“Well, CAN WE PREDICT?”: Backtesting Trading Strategies on Prediction Markets’ Cryptocurrency Contracts

Introduction/Recap:

This article is intended to be a continuation of the previous “Well, CAN THEY PREDICT?” article which was focused upon developing methodology to price Kalshi weekly prediction contract probabilities of being in-the-money (specifically those functioning as a BTC digital option) using a risk-neutral framework upon stochastic processes. For more information regarding the mechanics of these digital contracts, it’s highly advised to read the opening remarks in the previous article.

Ultimately, we chose to use both Geometric Brownian Motion (GBM) with stochastic volatility on a RiskMetrics basis (volatility updates for each path at each timestep according to a RiskMetrics approach) as well as Merton’s Jump Diffusion. Additionally, we used the implied volatility of vanilla options on cryptocurrency exchanges to extract a risk-neutral probability density function which was then compared to the probabilities of each prediction contract. Both GBM with stochastic volatility and Merton’s Jump Diffusion models were within striking distance of the probabilities observed at a particular snapshot in time (right after the contracts opened); however, the IV-based approach proved to provide depressed levels of probabilities at each strike. Nonetheless, the utility of the IV-based approach on Kalshi contracts is negligible due to the differences in expiries, meaning that the probabilities of being in the money do not reflect the same event. For this reason, we’ve decided to omit this approach from the current article.
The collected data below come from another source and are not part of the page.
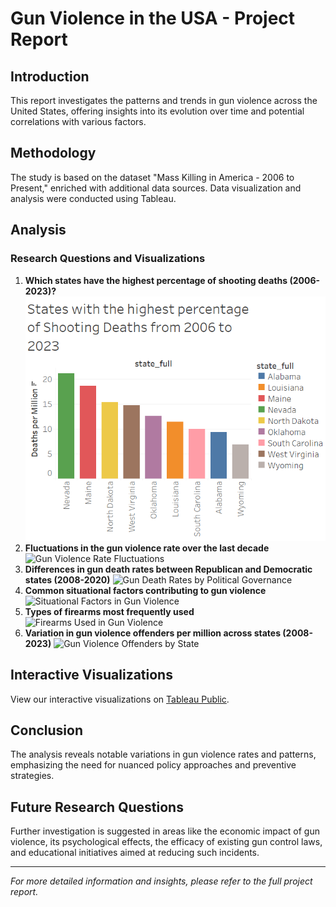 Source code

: # Gun Violence in the USA - Project Report

## Introduction
This report investigates the patterns and trends in gun violence across the United States, offering insights into its evolution over time and potential correlations with various factors.

## Methodology
The study is based on the dataset "Mass Killing in America - 2006 to Present," enriched with additional data sources. Data visualization and analysis were conducted using Tableau.

## Analysis

### Research Questions and Visualizations
1. **Which states have the highest percentage of shooting deaths (2006-2023)?**
   ![States with the highest percentage of Shooting Deaths from 2006 to 2023 .png](/States%20with%20the%20highest%20percentage%20of%20Shooting%20Deaths%20from%202006%20to%202023%20.png )
2. **Fluctuations in the gun violence rate over the last decade**
   ![Gun Violence Rate Fluctuations](image-link-2.png)
3. **Differences in gun death rates between Republican and Democratic states (2008-2020)**
   ![Gun Death Rates by Political Governance](image-link-3.png)
4. **Common situational factors contributing to gun violence**
   ![Situational Factors in Gun Violence](image-link-4.png)
5. **Types of firearms most frequently used**
   ![Firearms Used in Gun Violence](image-link-5.png)
6. **Variation in gun violence offenders per million across states (2008-2023)**
   ![Gun Violence Offenders by State](image-link-6.png)

## Interactive Visualizations
View our interactive visualizations on [Tableau Public](Tableau-Public-Link).

## Conclusion
The analysis reveals notable variations in gun violence rates and patterns, emphasizing the need for nuanced policy approaches and preventive strategies.

## Future Research Questions
Further investigation is suggested in areas like the economic impact of gun violence, its psychological effects, the efficacy of existing gun control laws, and educational initiatives aimed at reducing such incidents.

---

*For more detailed information and insights, please refer to the full project report.*
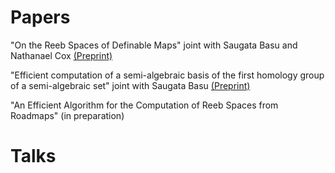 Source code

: # Papers

"On the Reeb Spaces of Definable Maps" joint with Saugata Basu and Nathanael Cox [(Preprint)](https://arxiv.org/pdf/1804.00605.pdf)

"Efficient computation of a semi-algebraic basis of the first homology group of a semi-algebraic set" joint with Saugata Basu [(Preprint)](https://arxiv.org/pdf/2107.08947.pdf)

"An Efficient Algorithm for the Computation of Reeb Spaces from Roadmaps" (in preparation)

# Talks
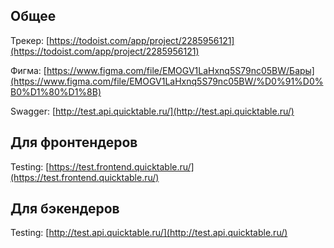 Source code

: ## Общее
Трекер: [https://todoist.com/app/project/2285956121](https://todoist.com/app/project/2285956121)

Фигма: [https://www.figma.com/file/EMOGV1LaHxnq5S79nc05BW/Бары](https://www.figma.com/file/EMOGV1LaHxnq5S79nc05BW/%D0%91%D0%B0%D1%80%D1%8B)

Swagger: [http://test.api.quicktable.ru/](http://test.api.quicktable.ru/)

## Для фронтендеров
Testing: [https://test.frontend.quicktable.ru/](https://test.frontend.quicktable.ru/)

## Для бэкендеров
Testing: [http://test.api.quicktable.ru/](http://test.api.quicktable.ru/)
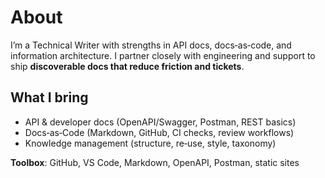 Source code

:# About

I’m a Technical Writer with strengths in API docs, docs‑as‑code, and information
architecture. I partner closely with engineering and support to ship
**discoverable docs that reduce friction and tickets**.

## What I bring

- API & developer docs (OpenAPI/Swagger, Postman, REST basics)
- Docs‑as‑Code (Markdown, GitHub, CI checks, review workflows)
- Knowledge management (structure, re‑use, style, taxonomy)

**Toolbox**: GitHub, VS Code, Markdown, OpenAPI, Postman, static sites
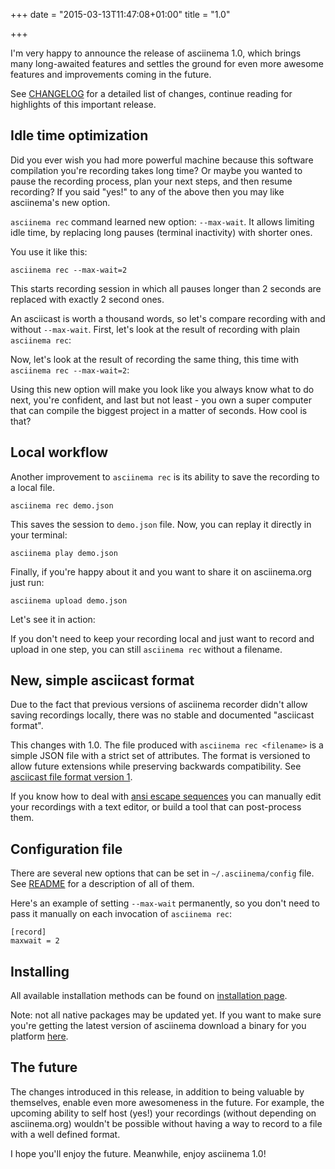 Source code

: +++
date = "2015-03-13T11:47:08+01:00"
title = "1.0"

+++

I'm very happy to announce the release of asciinema 1.0, which brings many
long-awaited features and settles the ground for even more awesome features and
improvements coming in the future.

See
[CHANGELOG](https://github.com/asciinema/asciinema/blob/master/CHANGELOG.md)
for a detailed list of changes, continue reading for highlights of this
important release.

## Idle time optimization

Did you ever wish you had more powerful machine because this software
compilation you're recording takes long time? Or maybe you wanted to pause the
recording process, plan your next steps, and then resume recording? If you said
"yes!" to any of the above then you may like asciinema's new option.

`asciinema rec` command learned new option: `--max-wait`. It allows limiting
idle time, by replacing long pauses (terminal inactivity) with shorter ones.

You use it like this:

    asciinema rec --max-wait=2

This starts recording session in which all pauses longer than 2 seconds are
replaced with exactly 2 second ones.

An asciicast is worth a thousand words, so let's compare recording
with and without `--max-wait`. First, let's look at the result of
recording with plain `asciinema rec`:

<script type="text/javascript" src="https://asciinema.org/a/17645.js" id="asciicast-17645" async></script>

Now, let's look at the result of recording the same thing, this time with
`asciinema rec --max-wait=2`:

<script type="text/javascript" src="https://asciinema.org/a/17646.js" id="asciicast-17646" async></script>

Using this new option will make you look like you always know what to do next,
you're confident, and last but not least - you own a super computer that can
compile the biggest project in a matter of seconds. How cool is that?

## Local workflow

Another improvement to `asciinema rec` is its ability to save the recording to
a local file.

    asciinema rec demo.json

This saves the session to `demo.json` file. Now, you can replay it directly in
your terminal:

    asciinema play demo.json

Finally, if you're happy about it and you want to share it on asciinema.org
just run:

    asciinema upload demo.json

Let's see it in action:

<script type="text/javascript" src="https://asciinema.org/a/17642.js" id="asciicast-17642" async></script>

If you don't need to keep your recording local and just want to record and
upload in one step, you can still `asciinema rec` without a filename.

## New, simple asciicast format

Due to the fact that previous versions of asciinema recorder didn't allow
saving recordings locally, there was no stable and documented "asciicast
format".

This changes with 1.0. The file produced with `asciinema rec <filename>` is a
simple JSON file with a strict set of attributes. The format is versioned to
allow future extensions while preserving backwards compatibility. See
[asciicast file format version
1](https://github.com/asciinema/asciinema/blob/master/doc/asciicast-v1.md).

If you know how to deal with [ansi escape
sequences](https://en.wikipedia.org/wiki/ANSI_escape_code) you can manually
edit your recordings with a text editor, or build a tool that can post-process
them.

## Configuration file

There are several new options that can be set in `~/.asciinema/config` file.
See
[README](https://github.com/asciinema/asciinema/blob/master/README.md#configuration-file)
for a description of all of them.

Here's an example of setting `--max-wait` permanently, so you don't need to
pass it manually on each invocation of `asciinema rec`:

    [record]
    maxwait = 2

## Installing

All available installation methods can be found  on [installation
page](https://asciinema.org/docs/installation).

Note: not all native packages may be updated yet. If you want to make sure
you're getting the latest version of asciinema download a binary for you
platform [here](https://github.com/asciinema/asciinema/releases/tag/v1.0.0).


## The future

The changes introduced in this release, in addition to being valuable by
themselves, enable even more awesomeness in the future. For example, the
upcoming ability to self host (yes!) your recordings (without depending on
asciinema.org) wouldn't be possible without having a way to record to a file
with a well defined format.

I hope you'll enjoy the future. Meanwhile, enjoy asciinema 1.0!
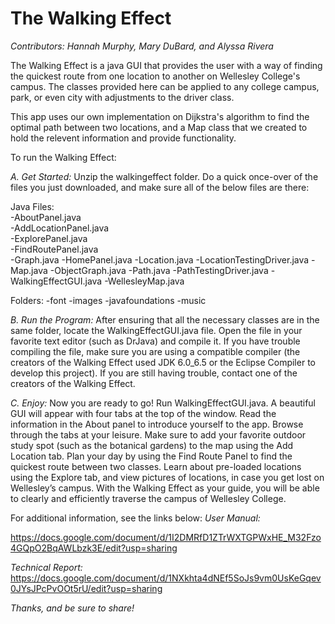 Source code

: # The Walking Effect
*Contributors: Hannah Murphy, Mary DuBard, and Alyssa Rivera*

The Walking Effect is a java GUI that provides the user with a way of finding the quickest route from one location to another on Wellesley College's campus. The classes provided here can be applied to any college campus, park, or even city with adjustments to the driver class. 

This app uses our own implementation on Dijkstra's algorithm to find the optimal path between two locations, and a Map class that we created to hold the relevent information and provide functionality.

To run the Walking Effect:

*A.   Get Started:*
Unzip the walkingeffect folder. Do a quick once-over of the files you just 
downloaded, and make sure all of the below files are there:

Java Files:				
-AboutPanel.java		
-AddLocationPanel.java		
-ExplorePanel.java		
-FindRoutePanel.java			
-Graph.java
-HomePanel.java
-Location.java
-LocationTestingDriver.java
-Map.java
-ObjectGraph.java
-Path.java
-PathTestingDriver.java
-WalkingEffectGUI.java
-WellesleyMap.java

Folders:
-font 
-images 
-javafoundations 
 -music 
 
*B.   Run the Program:*
After ensuring that all the necessary classes are in the same folder, locate the WalkingEffectGUI.java file. Open the file in your favorite text editor (such as DrJava) and compile it. If you have trouble compiling the file, make sure you are using a compatible compiler (the creators of the Walking Effect used JDK 6.0_6.5 or the Eclipse Compiler to develop this project). If you are still having trouble, contact one of the creators of the Walking Effect.
 
*C.   Enjoy:*
Now you are ready to go! Run WalkingEffectGUI.java. A beautiful GUI will appear with four tabs at the top of the window. Read the information in the About panel to introduce yourself to the app. Browse through the tabs at your leisure. Make sure to add your favorite outdoor study spot (such as the botanical gardens) to the map using the Add Location tab. Plan your day by using the Find Route Panel to find the quickest route between two classes. Learn about pre-loaded locations using the Explore tab, and view pictures of locations, in case you get lost on Wellesley’s campus. With the Walking Effect as your guide, you will be able to clearly and efficiently traverse the campus of Wellesley College.

For additional information, see the links below:
*User Manual:* 

https://docs.google.com/document/d/1I2DMRfD1ZTrWXTGPWxHE_M32Fzo4GQpO2BqAWLbzk3E/edit?usp=sharing

*Technical Report:*
https://docs.google.com/document/d/1NXkhta4dNEf5SoJs9vm0UsKeGqev0JYsJPcPvOOt5rU/edit?usp=sharing

*Thanks, and be sure to share!*
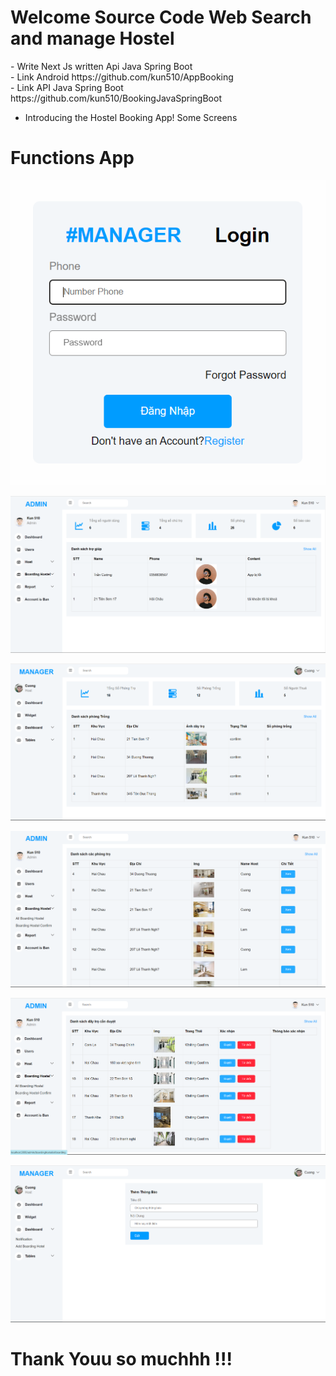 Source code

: <h1>Welcome Source Code Web Search and manage Hostel</h1>
- Write Next Js written Api Java Spring Boot </br>
- Link Android
<a>https://github.com/kun510/AppBooking</a> </br> 
- Link API Java Spring Boot
<a>https://github.com/kun510/BookingJavaSpringBoot</a> </br>

- Introducing the Hostel Booking App! Some Screens

# Functions App

<p align="center">
  <img src="assets/l.png">
</p>
<p align="center">
  <img src="assets/h.png" >
</p>
<p align="center">
  <img src="assets/ht.png" >
</p>
<p align="center">
  <img src="assets/r.png" >
</p>
<p align="center">
  <img src="assets/d.png" >
</p>
<p align="center">
  <img src="assets/tb.png">
</p>

# Thank Youu so muchhh !!!
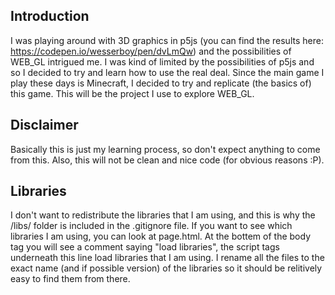 ## Introduction

I was playing around with 3D graphics in p5js (you can find the results here: https://codepen.io/wesserboy/pen/dvLmQw) and the possibilities of WEB_GL intrigued me. 
I was kind of limited by the possibilities of p5js and so I decided to try and learn how to use the real deal.
Since the main game I play these days is Minecraft, I decided to try and replicate (the basics of) this game.
This will be the project I use to explore WEB_GL.

## Disclaimer

Basically this is just my learning process, so don't expect anything to come from this.
Also, this will not be clean and nice code (for obvious reasons :P).

## Libraries

I don't want to redistribute the libraries that I am using, and this is why the /libs/ folder is included in the .gitignore file. If you want to see which libraries I am using, you can look at page.html. At the bottem of the body tag you will see a comment saying "load libraries", the script tags underneath this line load libraries that I am using. I rename all the files to the exact name (and if possible version) of the libraries so it should be relitively easy to find them from there. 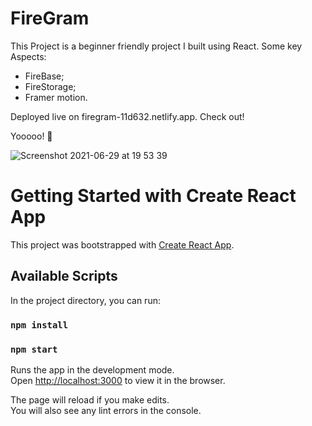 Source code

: # FireGram

This Project is a beginner friendly project I built using React. Some key Aspects:

- FireBase;
- FireStorage;
- Framer motion.

Deployed live on firegram-11d632.netlify.app. Check out!

Yooooo! 🚀

![Screenshot 2021-06-29 at 19 53 39](https://user-images.githubusercontent.com/68222437/123837890-087e4b80-d914-11eb-9d17-d379f8a4e8d4.png)

# Getting Started with Create React App

This project was bootstrapped with [Create React App](https://github.com/facebook/create-react-app).

## Available Scripts

In the project directory, you can run:

### `npm install`
### `npm start`

Runs the app in the development mode.\
Open [http://localhost:3000](http://localhost:3000) to view it in the browser.

The page will reload if you make edits.\
You will also see any lint errors in the console.
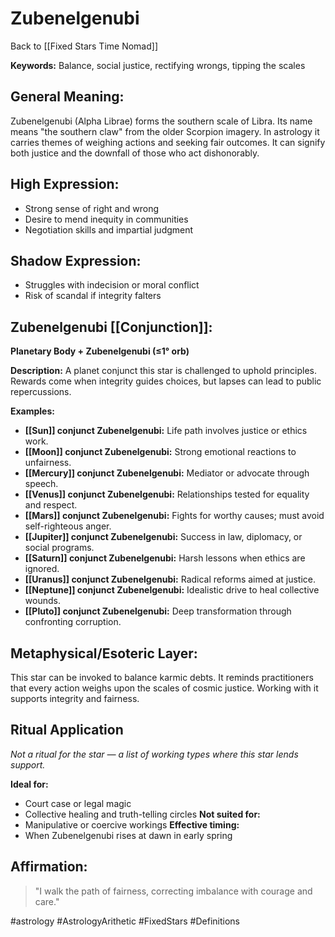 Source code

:# Zubenelgenubi

Back to [[Fixed Stars Time Nomad]]

**Keywords:** Balance, social justice, rectifying wrongs, tipping the scales

## General Meaning:
Zubenelgenubi (Alpha Librae) forms the southern scale of Libra. Its name means "the southern claw" from the older Scorpion imagery. In astrology it carries themes of weighing actions and seeking fair outcomes. It can signify both justice and the downfall of those who act dishonorably.

## High Expression:
- Strong sense of right and wrong
- Desire to mend inequity in communities
- Negotiation skills and impartial judgment

## Shadow Expression:
- Struggles with indecision or moral conflict
- Risk of scandal if integrity falters

## Zubenelgenubi [[Conjunction]]:

**Planetary Body + Zubenelgenubi (≤1° orb)**

**Description:**
A planet conjunct this star is challenged to uphold principles. Rewards come when integrity guides choices, but lapses can lead to public repercussions.

**Examples:**
- **[[Sun]] conjunct Zubenelgenubi:** Life path involves justice or ethics work.
- **[[Moon]] conjunct Zubenelgenubi:** Strong emotional reactions to unfairness.
- **[[Mercury]] conjunct Zubenelgenubi:** Mediator or advocate through speech.
- **[[Venus]] conjunct Zubenelgenubi:** Relationships tested for equality and respect.
- **[[Mars]] conjunct Zubenelgenubi:** Fights for worthy causes; must avoid self-righteous anger.
- **[[Jupiter]] conjunct Zubenelgenubi:** Success in law, diplomacy, or social programs.
- **[[Saturn]] conjunct Zubenelgenubi:** Harsh lessons when ethics are ignored.
- **[[Uranus]] conjunct Zubenelgenubi:** Radical reforms aimed at justice.
- **[[Neptune]] conjunct Zubenelgenubi:** Idealistic drive to heal collective wounds.
- **[[Pluto]] conjunct Zubenelgenubi:** Deep transformation through confronting corruption.

## Metaphysical/Esoteric Layer:
This star can be invoked to balance karmic debts. It reminds practitioners that every action weighs upon the scales of cosmic justice. Working with it supports integrity and fairness.

## Ritual Application
*Not a ritual for the star — a list of working types where this star lends support.*

**Ideal for:**
- Court case or legal magic
- Collective healing and truth-telling circles
**Not suited for:**
- Manipulative or coercive workings
**Effective timing:**
- When Zubenelgenubi rises at dawn in early spring

## Affirmation:

> "I walk the path of fairness, correcting imbalance with courage and care."

#astrology #AstrologyArithetic #FixedStars #Definitions
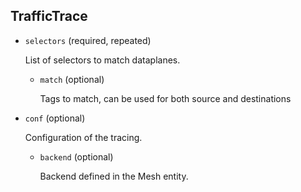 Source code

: ## TrafficTrace

- `selectors` (required, repeated)

    List of selectors to match dataplanes.    
    
    - `match` (optional)
    
        Tags to match, can be used for both source and destinations

- `conf` (optional)

    Configuration of the tracing.    
    
    - `backend` (optional)
    
        Backend defined in the Mesh entity.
Now, we’re putting this idea (somewhat) into practice: in this article, we aim to test the predictive power of our GBM models by backtesting a trading strategy dependent on such ability. First, details about our approach will be explored along with their respective nuances. Naturally, our results will then be presented and discussed. Then and only then will we know if it’s feasible to suggest that these market participants may be mispricing these contracts according to the assumption of stochastic price action.

The Main Idea:

Our approach consists of springboarding off the stochastic process rationale we established in the previous article: instead of using snapshots, we use dynamically changing stochastic processes where parameters are frequently adjusted to reflect price action and volatility throughout the maturity of the contract. By doing so, we hope to spot dislocations between our models’ expectations for being in the money as opposed to Polymarket’s participants’. Lastly, we use these dislocations as signals to buy or sell these prediction contracts in addition to how to size the position. All these details will be further explained in depth within the coming paragraphs.

Finding The Contracts:

Initially, our goal was to leverage the same Kalshi contracts we identified in the previous article. This would mean weekly contracts with standard European option mechanics: quite straightforward. Moreover, these contracts had a plethora of strikes and had more than one year of tick data. Unfortunately, there was one key component these Kalshi contracts just didn’t have: liquidity. Naturally, this means that if any divergences had been present in the first place, they wouldn’t be tradeable due to abhorrently high bid-ask spreads on the orderbook. For instance, there are quite frequent instances at which most strikes have a 1-100 bid-ask spread. Additionally, from a computational perspective, running a 50,000 path GBM at each tick puts considerable stress on most hardware, including ours. So, we pivoted: we decided to grab Polymarket’s hourly data on a similar (but not identical) weekly Bitcoin contract at various strikes.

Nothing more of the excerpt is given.